__EXERCISE INSTRUCTIONS__: Of the lines in the listing below, count those containing "board". Provide the count and nothing else.

__EXCERPTED RECORDS__:
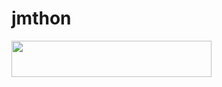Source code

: # jmthon

<p align="left"><a href="https://heroku.com/deploy?template=https://github.com/KSA/roz"> <img src="https://img.shields.io/badge/Deploy%20To%20Heroku-purple?style=for-the-badge&logo=heroku" width="320" height="58.45"/></a></p>
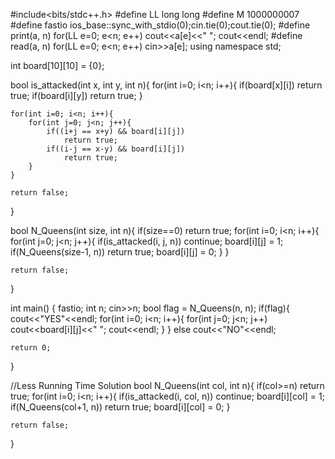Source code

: #include<bits/stdc++.h>
#define LL long long
#define M 1000000007
#define fastio ios_base::sync_with_stdio(0);cin.tie(0);cout.tie(0);
#define print(a, n) for(LL e=0; e<n; e++) cout<<a[e]<<" "; cout<<endl;
#define read(a, n) for(LL e=0; e<n; e++) cin>>a[e];
using namespace std;

int board[10][10] = {0};

bool is_attacked(int x, int y, int n){
    for(int i=0; i<n; i++){
        if(board[x][i])
            return true;
        if(board[i][y])
            return true;
    }
    
    for(int i=0; i<n; i++){
        for(int j=0; j<n; j++){
            if((i+j == x+y) && board[i][j])
                return true;
            if((i-j == x-y) && board[i][j])
                return true;
        }
    }
    
    return false;
}

bool N_Queens(int size, int n){
    if(size==0)
        return true;
    for(int i=0; i<n; i++){
        for(int j=0; j<n; j++){
            if(is_attacked(i, j, n))
                continue;
            board[i][j] = 1;
            if(N_Queens(size-1, n))
                return true;
            board[i][j] = 0;
        }
    }
    
    return false;
}

int main()
{
    fastio;
    int n;
    cin>>n;
    bool flag = N_Queens(n, n);
    if(flag){
        cout<<"YES"<<endl;
        for(int i=0; i<n; i++){
            for(int j=0; j<n; j++)
                cout<<board[i][j]<<" ";
            cout<<endl;
        }
    }
    else
        cout<<"NO"<<endl;

    return 0;
}

//Less Running Time Solution
bool N_Queens(int col, int n){
    if(col>=n)
        return true;
    for(int i=0; i<n; i++){
        if(is_attacked(i, col, n))
            continue;
        board[i][col] = 1;
        if(N_Queens(col+1, n))
            return true;
        board[i][col] = 0;
    }
    
    return false;
}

__RESPONSE TO THIS TASK__: 10